Stewart entered the Navy as a midshipman on 3 April 1827, aged 13 on HMS Asia, flagship of Admiral Sir Edward Codrington in the Battle of Navarino. He gained his commission on 13 June 1833 and was appointed lieutenant of Asia on 17 August 1833, at that point the flagship of Rear-Admiral Sir William Parker. Stewart served from 11 October 1833 until December 1835 at which point he was appointed to HMS Stag under Captain Nicholas Lockyer just off Portugal where he served until 15 February 1837 at which point he was appointed to HMS Cornwallis, the flagship of Vice-Admiral Sir Charles Paget on the North America and West Indies Station.

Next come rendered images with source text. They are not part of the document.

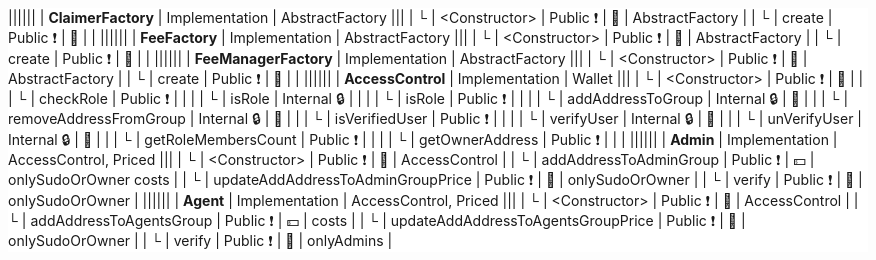 ||||||
| **ClaimerFactory** | Implementation | AbstractFactory |||
| └ | \<Constructor\> | Public ❗️ | 🛑  | AbstractFactory |
| └ | create | Public ❗️ | 🛑  | |
||||||
| **FeeFactory** | Implementation | AbstractFactory |||
| └ | \<Constructor\> | Public ❗️ | 🛑  | AbstractFactory |
| └ | create | Public ❗️ | 🛑  | |
||||||
| **FeeManagerFactory** | Implementation | AbstractFactory |||
| └ | \<Constructor\> | Public ❗️ | 🛑  | AbstractFactory |
| └ | create | Public ❗️ | 🛑  | |
||||||
| **AccessControl** | Implementation | Wallet |||
| └ | \<Constructor\> | Public ❗️ | 🛑  | |
| └ | checkRole | Public ❗️ |   | |
| └ | isRole | Internal 🔒 |   | |
| └ | isRole | Public ❗️ |   | |
| └ | addAddressToGroup | Internal 🔒 | 🛑  | |
| └ | removeAddressFromGroup | Internal 🔒 | 🛑  | |
| └ | isVerifiedUser | Public ❗️ |   | |
| └ | verifyUser | Internal 🔒 | 🛑  | |
| └ | unVerifyUser | Internal 🔒 | 🛑  | |
| └ | getRoleMembersCount | Public ❗️ |   | |
| └ | getOwnerAddress | Public ❗️ |   | |
||||||
| **Admin** | Implementation | AccessControl, Priced |||
| └ | \<Constructor\> | Public ❗️ | 🛑  | AccessControl |
| └ | addAddressToAdminGroup | Public ❗️ |  💵 | onlySudoOrOwner costs |
| └ | updateAddAddressToAdminGroupPrice | Public ❗️ | 🛑  | onlySudoOrOwner |
| └ | verify | Public ❗️ | 🛑  | onlySudoOrOwner |
||||||
| **Agent** | Implementation | AccessControl, Priced |||
| └ | \<Constructor\> | Public ❗️ | 🛑  | AccessControl |
| └ | addAddressToAgentsGroup | Public ❗️ |  💵 | costs |
| └ | updateAddAddressToAgentsGroupPrice | Public ❗️ | 🛑  | onlySudoOrOwner |
| └ | verify | Public ❗️ | 🛑  | onlyAdmins | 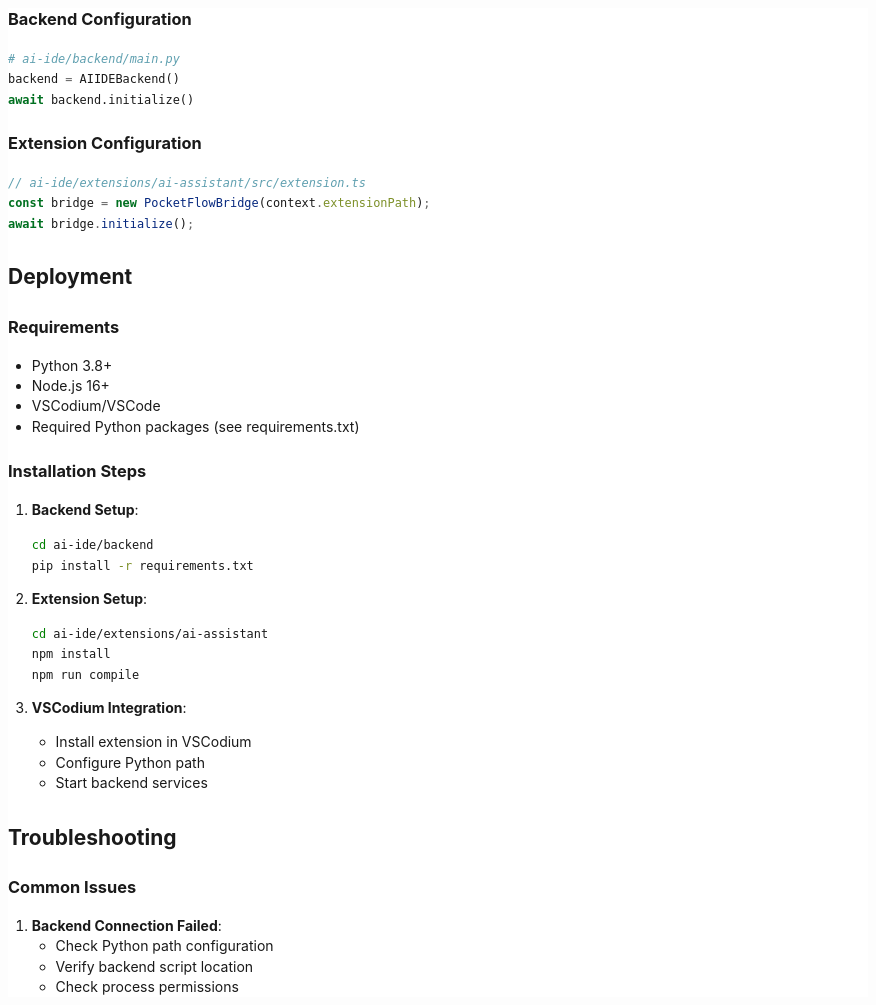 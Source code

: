 ### Backend Configuration

```python
# ai-ide/backend/main.py
backend = AIIDEBackend()
await backend.initialize()
```

### Extension Configuration

```typescript
// ai-ide/extensions/ai-assistant/src/extension.ts
const bridge = new PocketFlowBridge(context.extensionPath);
await bridge.initialize();
```

## Deployment

### Requirements

- Python 3.8+
- Node.js 16+
- VSCodium/VSCode
- Required Python packages (see requirements.txt)

### Installation Steps

1. **Backend Setup**:
   ```bash
   cd ai-ide/backend
   pip install -r requirements.txt
   ```

2. **Extension Setup**:
   ```bash
   cd ai-ide/extensions/ai-assistant
   npm install
   npm run compile
   ```

3. **VSCodium Integration**:
   - Install extension in VSCodium
   - Configure Python path
   - Start backend services

## Troubleshooting

### Common Issues

1. **Backend Connection Failed**:
   - Check Python path configuration
   - Verify backend script location
   - Check process permissions
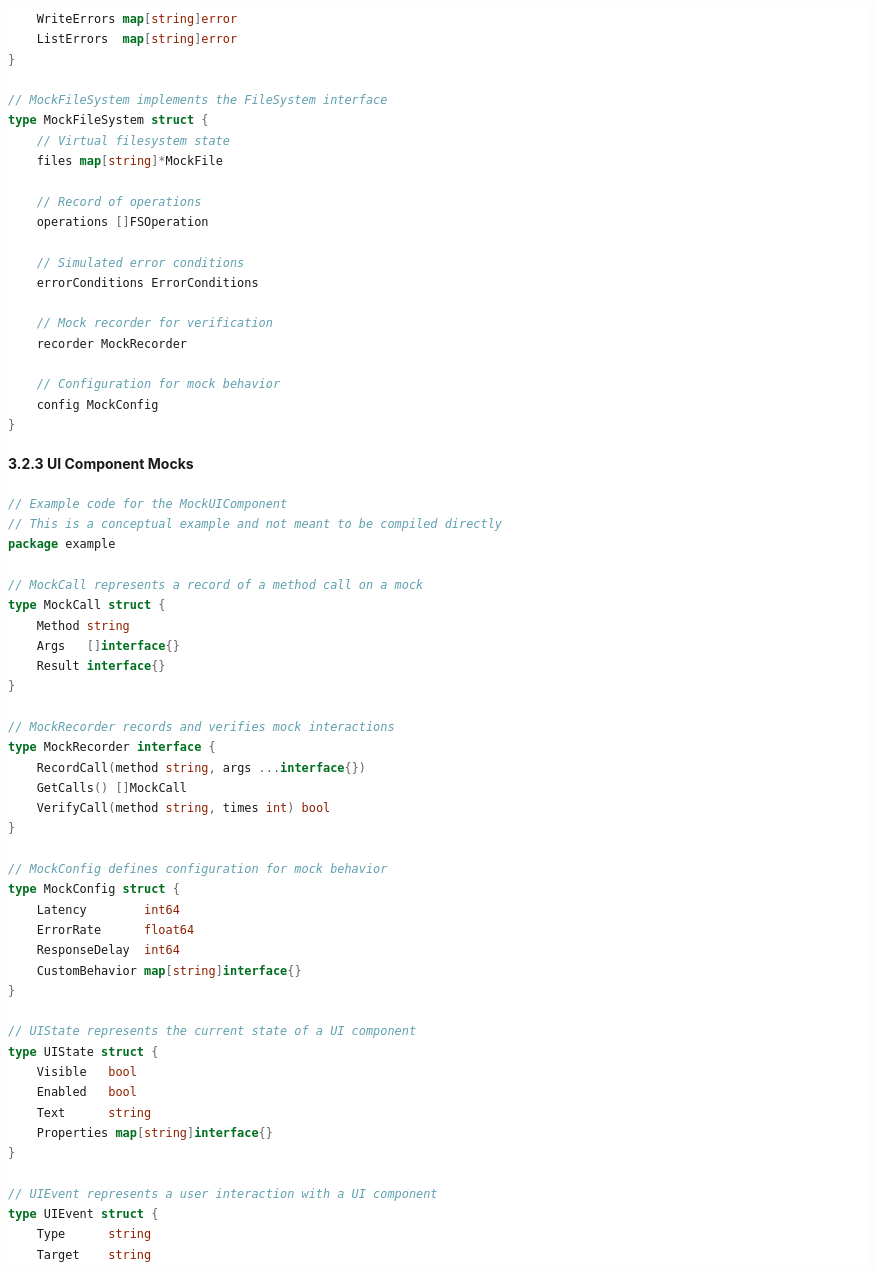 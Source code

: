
 ```go
    WriteErrors map[string]error
    ListErrors  map[string]error
}

// MockFileSystem implements the FileSystem interface
type MockFileSystem struct {
    // Virtual filesystem state
    files map[string]*MockFile

    // Record of operations
    operations []FSOperation

    // Simulated error conditions
    errorConditions ErrorConditions

    // Mock recorder for verification
    recorder MockRecorder

    // Configuration for mock behavior
    config MockConfig
}
```

#### 3.2.3 UI Component Mocks

```go
// Example code for the MockUIComponent
// This is a conceptual example and not meant to be compiled directly
package example

// MockCall represents a record of a method call on a mock
type MockCall struct {
    Method string
    Args   []interface{}
    Result interface{}
}

// MockRecorder records and verifies mock interactions
type MockRecorder interface {
    RecordCall(method string, args ...interface{})
    GetCalls() []MockCall
    VerifyCall(method string, times int) bool
}

// MockConfig defines configuration for mock behavior
type MockConfig struct {
    Latency        int64
    ErrorRate      float64
    ResponseDelay  int64
    CustomBehavior map[string]interface{}
}

// UIState represents the current state of a UI component
type UIState struct {
    Visible   bool
    Enabled   bool
    Text      string
    Properties map[string]interface{}
}

// UIEvent represents a user interaction with a UI component
type UIEvent struct {
    Type      string
    Target    string
```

After which, he was promoted to commander of HMS Ringdove on 14 October 1838 and continued at that rank until his promotion to captain on 1 July 1842. Whilst captain of Ringdove, Stewart was employed in the suppression of the slave trade in the West Indies. He went on to become commander of HMS Nankin and was congratulated by Admiral Sir Charles Napier and by Rear-Admiral Sir Michael Seymour for his defence against piracy in China. From 1857 to 1859 Stewart was gazetted three times for his service during the Second Opium War and in March 1857 he was promoted to commodore and appointed a Companion of the Order of the Bath. Following the end of the Second Opium War Stewart was promoted to rear-admiral in May 1862, vice-admiral in October 1867 and to admiral in July 1875.

==Personal life==
Stewart married Mary Caroline FitzRoy, daughter of Sir Charles FitzRoy and Lady Mary Lennox, daughter of Charles Lennox, 4th Duke of Richmond on 9 August 1841 whilst a commander. He and Mary had nine children together:
- Mary Jane Stewart, married Reginald Dykes Marshall of Castlerigg Manor, Cumberland
- Edith Stewart, married Colonel Edward St. Aubyn, son of Sir Edward St Aubyn, 1st Baronet
- Blanche Caroline Stewart, married Admiral Sir William Houston Stewart grandson of Sir Michael Stewart, 5th Baronet
- Ellinor Sydney Stewart, married Spencer Chapman
- Mabel Augusta Stewart, married Captain Gilbert Gordon Blane of Foliejon Park, Berkshire
- Hilda Eugenia Stewart, married Arthur Rhuven Guest, grandson of Sir Josiah Guest
- Louisa Wilhelmina Stewart, married Kyrle Alfred Chapman
- Caroline Ethel Gertrude Stewart, married Canon Mark James
- Rosa Frances Stewart, married Captain John Edmund Audley Harvey

Stewart died on 15 September 1879 aged 65.